L’article 4 de la Déclaration des Droits de l’homme et du citoyen proclame « la liberté consiste à pouvoir faire tout ce qui ne nuit pas à autrui ».  A la lumière de cet enseignement, là où les juges américains recherchent un juste équilibre entre intérêt privé et intérêt public, les juges français restent majoritairement favorables à une conception stricte de la protection des droits de l’auteur sur son œuvre.
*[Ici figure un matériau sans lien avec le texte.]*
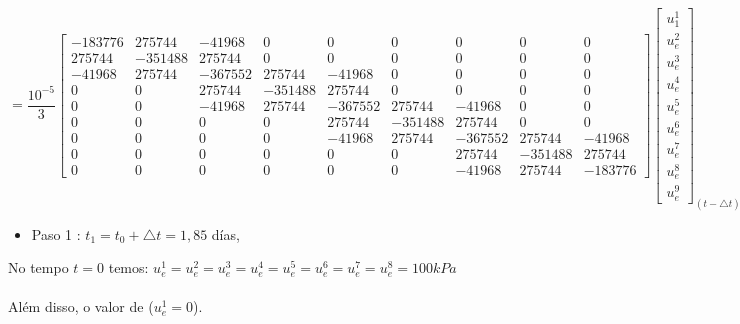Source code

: \documentclass{article} %
\begin{document}
\begin{equation*}
=\frac{10^{-5}}{3}\begin{bmatrix}
-183776&275744&-41968&0&0&0&0&0&0\\
275744&-351488&275744& 0& 0& 0& 0& 0& 0\\
-41968&275744&-367552&275744&-41968& 0& 0& 0& 0\\
0&0&275744&-351488&275744& 0& 0& 0& 0\\
0&0&-41968&275744&-367552&275744&-41968& 0& 0\\
0&0&0&0&275744&-351488&275744& 0& 0\\
0&0&0&0&-41968&275744&-367552&275744&-41968\\
0&0&0&0&0&0&275744&-351488&275744\\
0&0&0&0&0&0&-41968&275744&-183776
\end{bmatrix}\begin{bmatrix}
u_1^1\\
u_e^2\\
u_e^3\\
u_e^4\\
u_e^5\\
u_e^6\\
u_e^7\\
u_e^8\\
u_e^9
\end{bmatrix}_{(t-\triangle t)}
\end{equation*}
\begin{itemize}
	\item Paso 1 : \(t_1=t_0+\triangle t=1,85\) días,
\end{itemize}

No tempo \(t=0\) temos: \(u_e^1=u_e^2=u_e^3=u_e^4=u_e^5=u_e^6=u_e^7=u_e^8=100kPa\)\\
\\
\indent Além disso, o valor de (\(u_e^1=0\)).\\
\end{document}
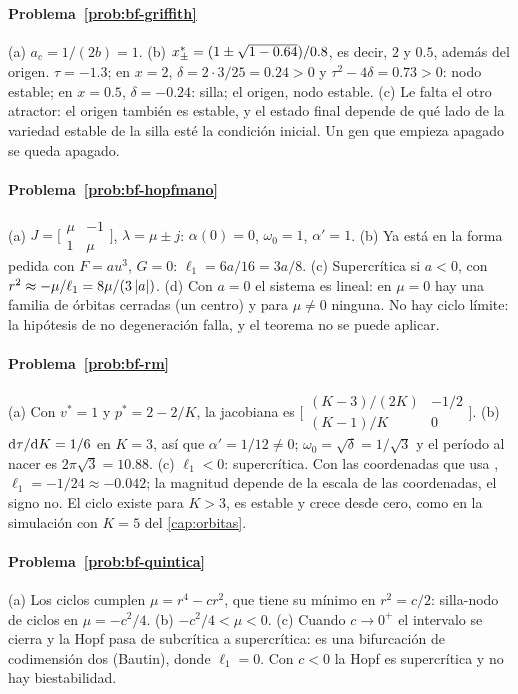 \paragraph{Problema~\ref{prob:bf-griffith}}
(a) $a_c=1/(2b)=1$. (b) $x^{*}_\pm=(1\pm\sqrt{1-0.64})/0.8$, es decir, $2$ y $0.5$, además del origen. $\tau=-1.3$; en $x=2$, $\delta=2\cdot3/25=0.24>0$ y $\tau^2-4\delta=0.73>0$: nodo estable; en $x=0.5$, $\delta=-0.24$: silla; el origen, nodo estable. (c) Le falta el otro atractor: el origen también es estable, y el estado final depende de qué lado de la variedad estable de la silla esté la condición inicial. Un gen que empieza apagado se queda apagado.

\paragraph{Problema~\ref{prob:bf-hopfmano}}
(a) $J=\bigl[\begin{smallmatrix}\mu&-1\\1&\mu\end{smallmatrix}\bigr]$, $\lambda=\mu\pm j$: $\alpha(0)=0$, $\omega_0=1$, $\alpha'=1$. (b) Ya está en la forma pedida con $F=au^3$, $G=0$: $\ell_1=6a/16=3a/8$. (c) Supercrítica si $a<0$, con $r^2\approx-\mu/\ell_1=8\mu/(3\left\lvert a\right\rvert)$. (d) Con $a=0$ el sistema es lineal: en $\mu=0$ hay una familia de órbitas cerradas (un centro) y para $\mu\neq0$ ninguna. No hay ciclo límite: la hipótesis de no degeneración falla, y el teorema no se puede aplicar.

\paragraph{Problema~\ref{prob:bf-rm}}
(a) Con $v^*=1$ y $p^*=2-2/K$, la jacobiana es $\bigl[\begin{smallmatrix}(K-3)/(2K)&-1/2\\(K-1)/K&0\end{smallmatrix}\bigr]$. (b) $\mathrm{d}\tau/\mathrm{d} K=1/6$ en $K=3$, así que $\alpha'=1/12\neq0$; $\omega_0=\sqrt\delta=1/\sqrt3$ y el período al nacer es $2\pi\sqrt3=10.88$. (c) $\ell_1<0$: supercrítica. Con las coordenadas que usa , $\ell_1=-1/24\approx-0.042$; la magnitud depende de la escala de las coordenadas, el signo no. El ciclo existe para $K>3$, es estable y crece desde cero, como en la simulación con $K=5$ del \cref{cap:orbitas}.

\paragraph{Problema~\ref{prob:bf-quintica}}
(a) Los ciclos cumplen $\mu=r^4-cr^2$, que tiene su mínimo en $r^2=c/2$: silla-nodo de ciclos en $\mu=-c^2/4$. (b) $-c^2/4<\mu<0$. (c) Cuando $c\to0^+$ el intervalo se cierra y la Hopf pasa de subcrítica a supercrítica: es una bifurcación de codimensión dos (Bautin), donde $\ell_1=0$. Con $c<0$ la Hopf es supercrítica y no hay biestabilidad.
Ainsi, alors que Jeff Koons plaidait la liberté d’expression et l’exception légale de parodie, sa société éponyme a été condamnée, le 9 mars 2017, pour contrefaçon par le Tribunal de Grande Instance de Paris.  « Et l’appropriation art dans tout ça ? », s’interrogent déjà certains…

L’« appropriation art », à traduire par « appropriationnisme », est un terme qui a vu le jour dans les années 1960/1970. Il définit la pratique artistique consistant à copier ou reprendre tout ou partie d’une œuvre déjà existante pour en créer une nouvelle, dans un but de réflexion stratégique, de critique ou de parodie.

Elaine Sturtevant est considérée comme la grande inspiratrice du mouvement, suivie par Sherrie Levine, Mike Bidlo ou encore Richard Prince et Jeff Koons. Pourtant, Pablo Picasso, à son époque, affirmait déjà ouvertement trouver son inspiration dans les œuvres de ses maîtres, sans que cela ne pose de réel problème.

Alors, pourquoi ce mouvement est-il si critiqué, aujourd’hui, au regard de la protection des droits de l’auteur de l’œuvre initiale, source d’inspiration, copiée ou partiellement reprise ? Où doit s’arrêter cette protection pour respecter la liberté d’expression prônée par l’article 10 de la Convention européenne des droits de l’homme ?

Ce jugement est l’occasion de revenir sur la façon dont le juge français appréhende ces questions. Plus encore, il est l’occasion de s’interroger sur les différences majeures entre droit français et droit américain. Droit d’auteur versus copyright, fair use, contrefaçon, liberté d’expression sont autant de termes intimement liés mais souvent conflictuels.

 

I/- Le jugement du Tribunal de grande instance de Paris en date du 9 mars 2017

Jean François Bauret, décédé en 2014, était un photographe français réputé qui a, en marge de sa carrière dans la photographie publicitaire, développé un travail personnel de portraits de nus, en noir et blanc. Dans ce contexte, il a réalisé, dans les années 1970, un portrait intitulé Enfants, représentant un garçon et une fille nus. Aucun tirage de cette photographie n’a été vendu, mais elle a fait l’objet d’une édition sous forme de carte postale.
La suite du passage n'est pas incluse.